[EXERCISE DATA — start]

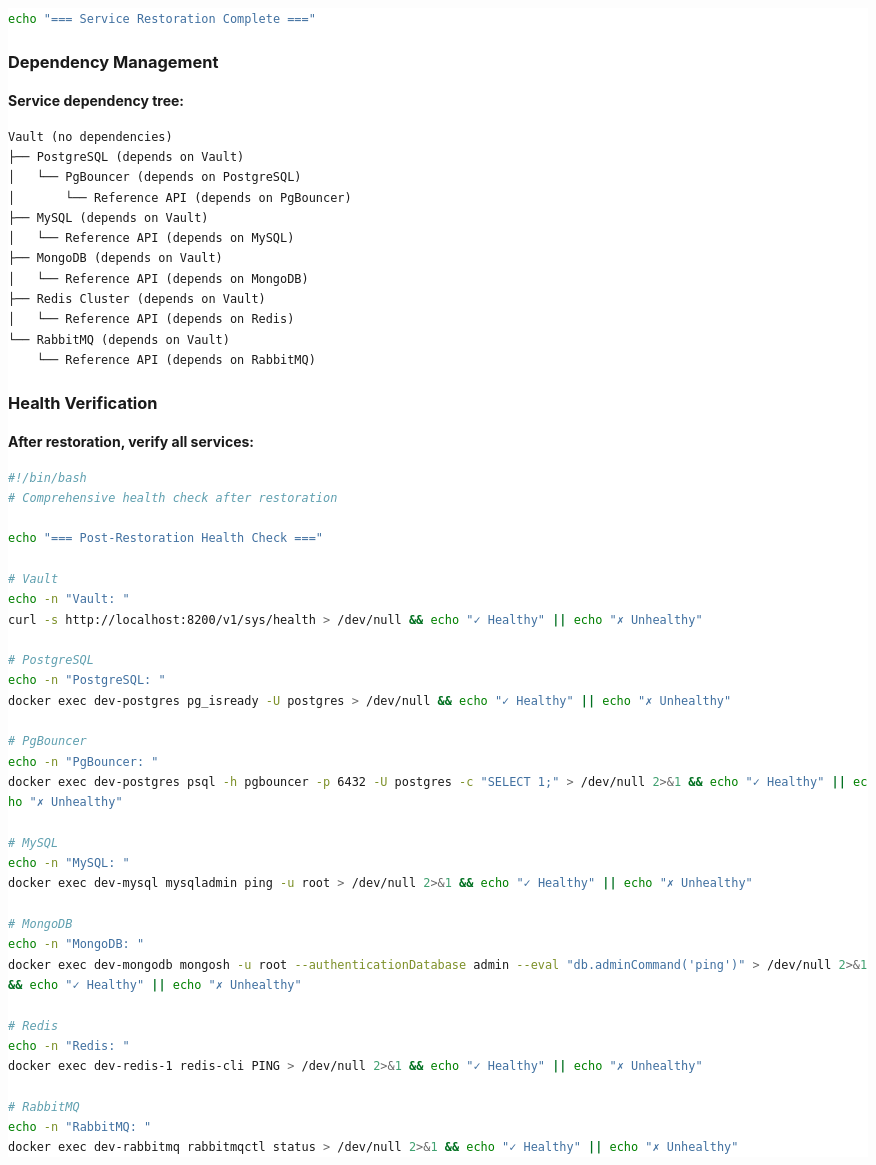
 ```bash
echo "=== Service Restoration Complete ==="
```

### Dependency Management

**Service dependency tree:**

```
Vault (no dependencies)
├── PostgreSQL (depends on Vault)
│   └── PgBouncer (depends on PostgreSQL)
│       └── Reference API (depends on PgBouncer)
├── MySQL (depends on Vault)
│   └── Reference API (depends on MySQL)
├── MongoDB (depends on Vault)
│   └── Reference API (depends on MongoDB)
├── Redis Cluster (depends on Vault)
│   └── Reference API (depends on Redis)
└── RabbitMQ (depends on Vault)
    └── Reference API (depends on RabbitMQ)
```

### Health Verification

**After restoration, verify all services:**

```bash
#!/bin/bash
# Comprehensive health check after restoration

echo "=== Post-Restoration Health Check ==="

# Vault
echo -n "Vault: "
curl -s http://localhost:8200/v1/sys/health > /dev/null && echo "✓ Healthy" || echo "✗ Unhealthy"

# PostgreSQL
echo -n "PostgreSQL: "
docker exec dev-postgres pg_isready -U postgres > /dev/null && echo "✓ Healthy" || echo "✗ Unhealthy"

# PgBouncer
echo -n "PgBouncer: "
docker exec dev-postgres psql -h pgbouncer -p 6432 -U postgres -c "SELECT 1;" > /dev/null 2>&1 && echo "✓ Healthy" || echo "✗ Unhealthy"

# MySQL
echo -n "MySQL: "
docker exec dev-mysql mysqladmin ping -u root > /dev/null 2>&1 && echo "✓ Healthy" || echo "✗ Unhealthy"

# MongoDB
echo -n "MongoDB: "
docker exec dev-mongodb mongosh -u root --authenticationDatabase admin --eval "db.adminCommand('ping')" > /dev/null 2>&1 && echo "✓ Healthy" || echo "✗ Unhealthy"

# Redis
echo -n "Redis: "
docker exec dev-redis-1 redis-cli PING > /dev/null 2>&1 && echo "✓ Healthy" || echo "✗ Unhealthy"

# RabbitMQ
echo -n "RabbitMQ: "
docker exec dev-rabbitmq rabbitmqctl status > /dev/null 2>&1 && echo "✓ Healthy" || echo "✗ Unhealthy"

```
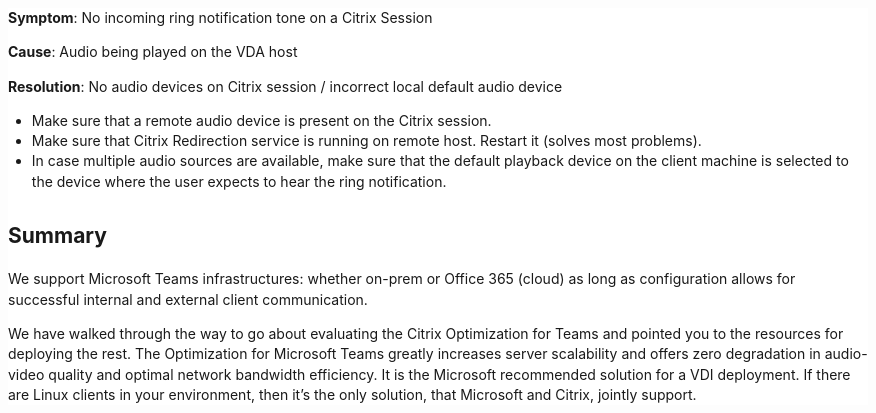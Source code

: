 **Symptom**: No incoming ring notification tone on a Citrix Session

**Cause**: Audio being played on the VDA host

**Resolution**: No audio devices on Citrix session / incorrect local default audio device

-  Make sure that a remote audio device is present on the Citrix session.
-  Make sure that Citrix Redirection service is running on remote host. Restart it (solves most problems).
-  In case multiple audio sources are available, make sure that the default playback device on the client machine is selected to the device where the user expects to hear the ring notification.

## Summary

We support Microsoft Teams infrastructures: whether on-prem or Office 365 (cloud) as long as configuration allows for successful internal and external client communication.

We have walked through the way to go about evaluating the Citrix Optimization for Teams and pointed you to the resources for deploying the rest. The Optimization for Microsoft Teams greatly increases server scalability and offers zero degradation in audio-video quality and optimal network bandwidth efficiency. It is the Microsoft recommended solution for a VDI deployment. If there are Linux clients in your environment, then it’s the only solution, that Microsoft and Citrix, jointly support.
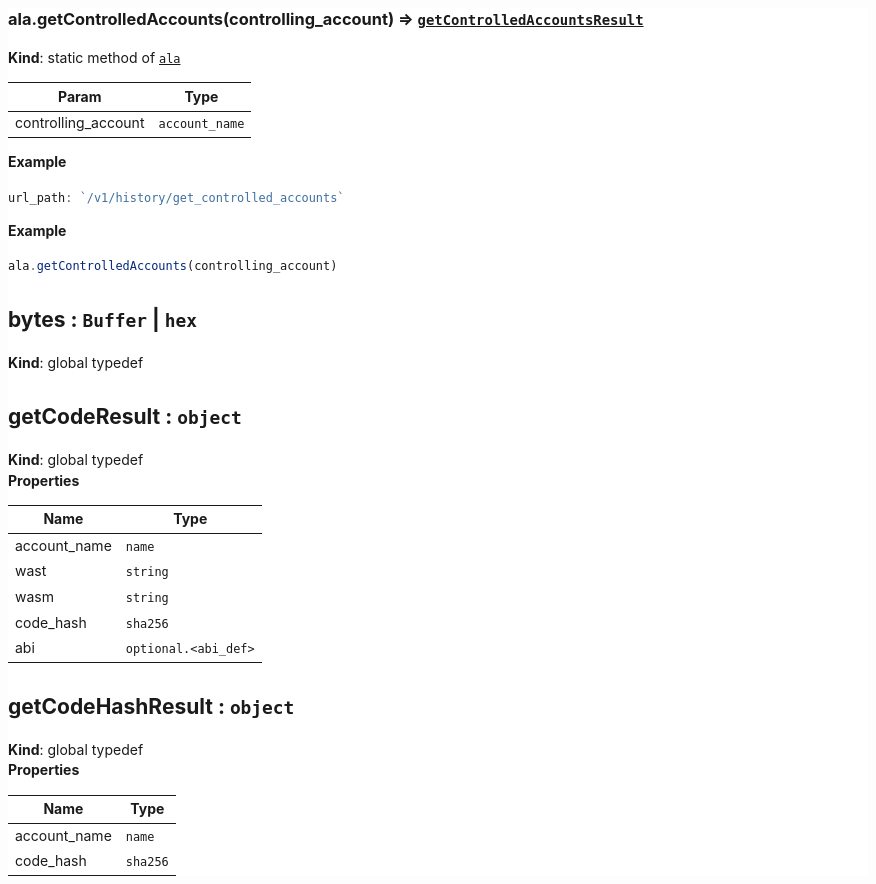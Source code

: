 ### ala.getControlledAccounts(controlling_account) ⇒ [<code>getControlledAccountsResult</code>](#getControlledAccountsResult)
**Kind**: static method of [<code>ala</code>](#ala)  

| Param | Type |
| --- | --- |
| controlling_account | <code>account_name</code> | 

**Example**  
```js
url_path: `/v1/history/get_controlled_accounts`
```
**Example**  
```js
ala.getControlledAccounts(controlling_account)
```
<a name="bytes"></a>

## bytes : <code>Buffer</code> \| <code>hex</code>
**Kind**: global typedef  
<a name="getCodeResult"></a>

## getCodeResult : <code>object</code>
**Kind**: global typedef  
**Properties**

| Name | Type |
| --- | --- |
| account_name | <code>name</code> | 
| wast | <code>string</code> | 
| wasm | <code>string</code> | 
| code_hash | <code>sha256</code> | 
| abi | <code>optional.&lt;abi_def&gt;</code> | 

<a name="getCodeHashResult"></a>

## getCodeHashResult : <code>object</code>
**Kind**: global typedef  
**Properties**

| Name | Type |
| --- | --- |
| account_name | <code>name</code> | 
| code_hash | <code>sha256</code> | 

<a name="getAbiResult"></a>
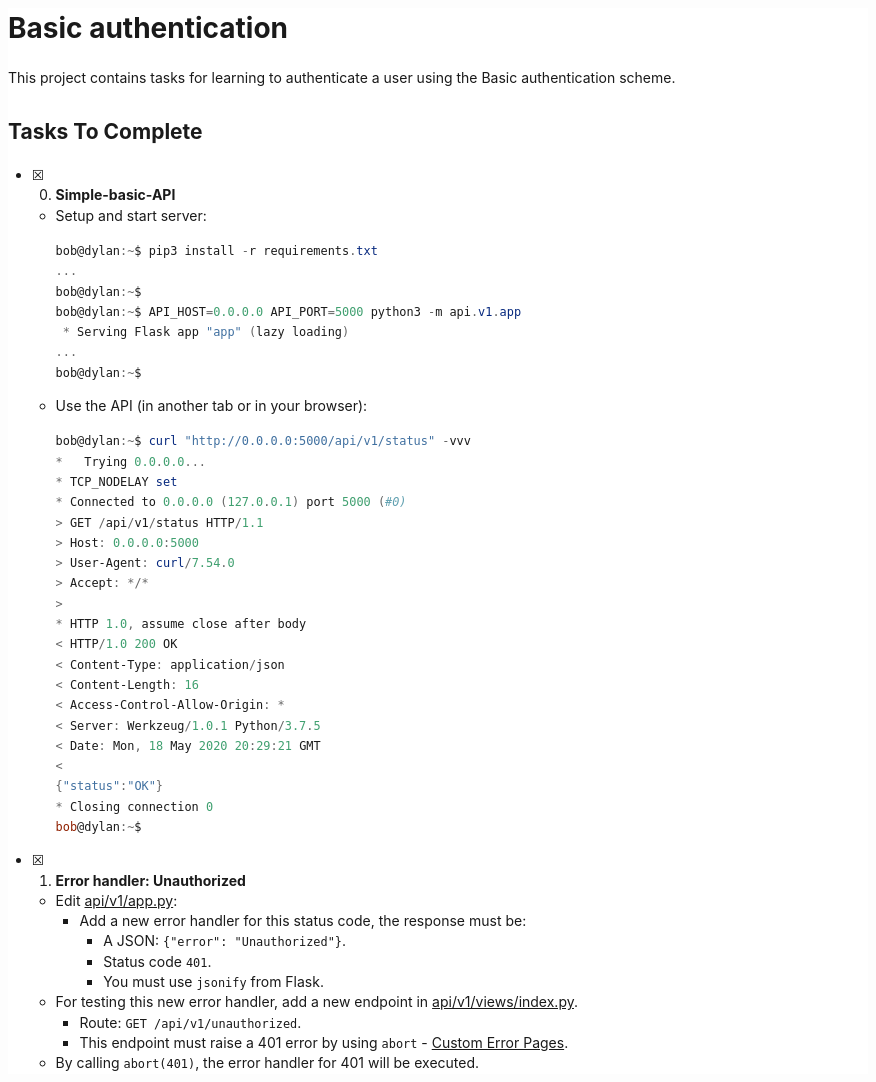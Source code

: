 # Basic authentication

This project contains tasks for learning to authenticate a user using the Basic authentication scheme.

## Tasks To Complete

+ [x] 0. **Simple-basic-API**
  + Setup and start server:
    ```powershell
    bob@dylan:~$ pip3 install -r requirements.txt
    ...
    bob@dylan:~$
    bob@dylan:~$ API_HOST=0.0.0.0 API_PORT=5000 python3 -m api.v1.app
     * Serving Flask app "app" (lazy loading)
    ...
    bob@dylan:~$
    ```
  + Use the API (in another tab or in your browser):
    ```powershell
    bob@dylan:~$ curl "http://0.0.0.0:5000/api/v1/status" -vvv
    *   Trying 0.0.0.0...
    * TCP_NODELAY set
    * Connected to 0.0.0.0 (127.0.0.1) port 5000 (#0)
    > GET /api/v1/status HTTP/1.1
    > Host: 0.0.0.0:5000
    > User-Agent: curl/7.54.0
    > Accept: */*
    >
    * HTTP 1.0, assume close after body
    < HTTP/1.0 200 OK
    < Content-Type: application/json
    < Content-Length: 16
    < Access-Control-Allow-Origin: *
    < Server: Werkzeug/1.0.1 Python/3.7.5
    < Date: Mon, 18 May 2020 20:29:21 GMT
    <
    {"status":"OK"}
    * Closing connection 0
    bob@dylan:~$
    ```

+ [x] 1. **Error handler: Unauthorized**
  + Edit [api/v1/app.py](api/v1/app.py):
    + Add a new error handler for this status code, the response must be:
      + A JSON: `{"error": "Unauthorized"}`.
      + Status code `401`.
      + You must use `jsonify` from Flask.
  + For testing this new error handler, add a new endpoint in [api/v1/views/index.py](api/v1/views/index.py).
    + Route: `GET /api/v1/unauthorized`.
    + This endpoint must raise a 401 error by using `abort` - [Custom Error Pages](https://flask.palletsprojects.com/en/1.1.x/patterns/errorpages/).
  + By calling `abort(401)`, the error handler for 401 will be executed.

[EXERCISE DATA — finish]

* _TASK TO CARRY OUT_: Above are records to transcribe exactly; leave their pictures out.

* _COMPLETED EXERCISE_:
 ```bash
echo "=== Service Restoration Complete ==="
```

### Dependency Management

**Service dependency tree:**

```
Vault (no dependencies)
├── PostgreSQL (depends on Vault)
│   └── PgBouncer (depends on PostgreSQL)
│       └── Reference API (depends on PgBouncer)
├── MySQL (depends on Vault)
│   └── Reference API (depends on MySQL)
├── MongoDB (depends on Vault)
│   └── Reference API (depends on MongoDB)
├── Redis Cluster (depends on Vault)
│   └── Reference API (depends on Redis)
└── RabbitMQ (depends on Vault)
    └── Reference API (depends on RabbitMQ)
```

### Health Verification

**After restoration, verify all services:**

```bash
#!/bin/bash
# Comprehensive health check after restoration

echo "=== Post-Restoration Health Check ==="

# Vault
echo -n "Vault: "
curl -s http://localhost:8200/v1/sys/health > /dev/null && echo "✓ Healthy" || echo "✗ Unhealthy"

# PostgreSQL
echo -n "PostgreSQL: "
docker exec dev-postgres pg_isready -U postgres > /dev/null && echo "✓ Healthy" || echo "✗ Unhealthy"

# PgBouncer
echo -n "PgBouncer: "
docker exec dev-postgres psql -h pgbouncer -p 6432 -U postgres -c "SELECT 1;" > /dev/null 2>&1 && echo "✓ Healthy" || echo "✗ Unhealthy"

# MySQL
echo -n "MySQL: "
docker exec dev-mysql mysqladmin ping -u root > /dev/null 2>&1 && echo "✓ Healthy" || echo "✗ Unhealthy"

# MongoDB
echo -n "MongoDB: "
docker exec dev-mongodb mongosh -u root --authenticationDatabase admin --eval "db.adminCommand('ping')" > /dev/null 2>&1 && echo "✓ Healthy" || echo "✗ Unhealthy"

# Redis
echo -n "Redis: "
docker exec dev-redis-1 redis-cli PING > /dev/null 2>&1 && echo "✓ Healthy" || echo "✗ Unhealthy"

# RabbitMQ
echo -n "RabbitMQ: "
docker exec dev-rabbitmq rabbitmqctl status > /dev/null 2>&1 && echo "✓ Healthy" || echo "✗ Unhealthy"

```
Source code

: **Symptom**: No incoming ring notification tone on a Citrix Session

**Cause**: Audio being played on the VDA host

**Resolution**: No audio devices on Citrix session / incorrect local default audio device

-  Make sure that a remote audio device is present on the Citrix session.
-  Make sure that Citrix Redirection service is running on remote host. Restart it (solves most problems).
-  In case multiple audio sources are available, make sure that the default playback device on the client machine is selected to the device where the user expects to hear the ring notification.

## Summary

We support Microsoft Teams infrastructures: whether on-prem or Office 365 (cloud) as long as configuration allows for successful internal and external client communication.

We have walked through the way to go about evaluating the Citrix Optimization for Teams and pointed you to the resources for deploying the rest. The Optimization for Microsoft Teams greatly increases server scalability and offers zero degradation in audio-video quality and optimal network bandwidth efficiency. It is the Microsoft recommended solution for a VDI deployment. If there are Linux clients in your environment, then it’s the only solution, that Microsoft and Citrix, jointly support.
Source code

: ### ala.getControlledAccounts(controlling_account) ⇒ [<code>getControlledAccountsResult</code>](#getControlledAccountsResult)
**Kind**: static method of [<code>ala</code>](#ala)  

| Param | Type |
| --- | --- |
| controlling_account | <code>account_name</code> | 

**Example**  
```js
url_path: `/v1/history/get_controlled_accounts`
```
**Example**  
```js
ala.getControlledAccounts(controlling_account)
```
<a name="bytes"></a>

## bytes : <code>Buffer</code> \| <code>hex</code>
**Kind**: global typedef  
<a name="getCodeResult"></a>

## getCodeResult : <code>object</code>
**Kind**: global typedef  
**Properties**

| Name | Type |
| --- | --- |
| account_name | <code>name</code> | 
| wast | <code>string</code> | 
| wasm | <code>string</code> | 
| code_hash | <code>sha256</code> | 
| abi | <code>optional.&lt;abi_def&gt;</code> | 

<a name="getCodeHashResult"></a>

## getCodeHashResult : <code>object</code>
**Kind**: global typedef  
**Properties**

| Name | Type |
| --- | --- |
| account_name | <code>name</code> | 
| code_hash | <code>sha256</code> | 

<a name="getAbiResult"></a>
Source code

: # Basic authentication

This project contains tasks for learning to authenticate a user using the Basic authentication scheme.

## Tasks To Complete

+ [x] 0. **Simple-basic-API**
  + Setup and start server:
    ```powershell
    bob@dylan:~$ pip3 install -r requirements.txt
    ...
    bob@dylan:~$
    bob@dylan:~$ API_HOST=0.0.0.0 API_PORT=5000 python3 -m api.v1.app
     * Serving Flask app "app" (lazy loading)
    ...
    bob@dylan:~$
    ```
  + Use the API (in another tab or in your browser):
    ```powershell
    bob@dylan:~$ curl "http://0.0.0.0:5000/api/v1/status" -vvv
    *   Trying 0.0.0.0...
    * TCP_NODELAY set
    * Connected to 0.0.0.0 (127.0.0.1) port 5000 (#0)
    > GET /api/v1/status HTTP/1.1
    > Host: 0.0.0.0:5000
    > User-Agent: curl/7.54.0
    > Accept: */*
    >
    * HTTP 1.0, assume close after body
    < HTTP/1.0 200 OK
    < Content-Type: application/json
    < Content-Length: 16
    < Access-Control-Allow-Origin: *
    < Server: Werkzeug/1.0.1 Python/3.7.5
    < Date: Mon, 18 May 2020 20:29:21 GMT
    <
    {"status":"OK"}
    * Closing connection 0
    bob@dylan:~$
    ```

+ [x] 1. **Error handler: Unauthorized**
  + Edit [api/v1/app.py](api/v1/app.py):
    + Add a new error handler for this status code, the response must be:
      + A JSON: `{"error": "Unauthorized"}`.
      + Status code `401`.
      + You must use `jsonify` from Flask.
  + For testing this new error handler, add a new endpoint in [api/v1/views/index.py](api/v1/views/index.py).
    + Route: `GET /api/v1/unauthorized`.
    + This endpoint must raise a 401 error by using `abort` - [Custom Error Pages](https://flask.palletsprojects.com/en/1.1.x/patterns/errorpages/).
  + By calling `abort(401)`, the error handler for 401 will be executed.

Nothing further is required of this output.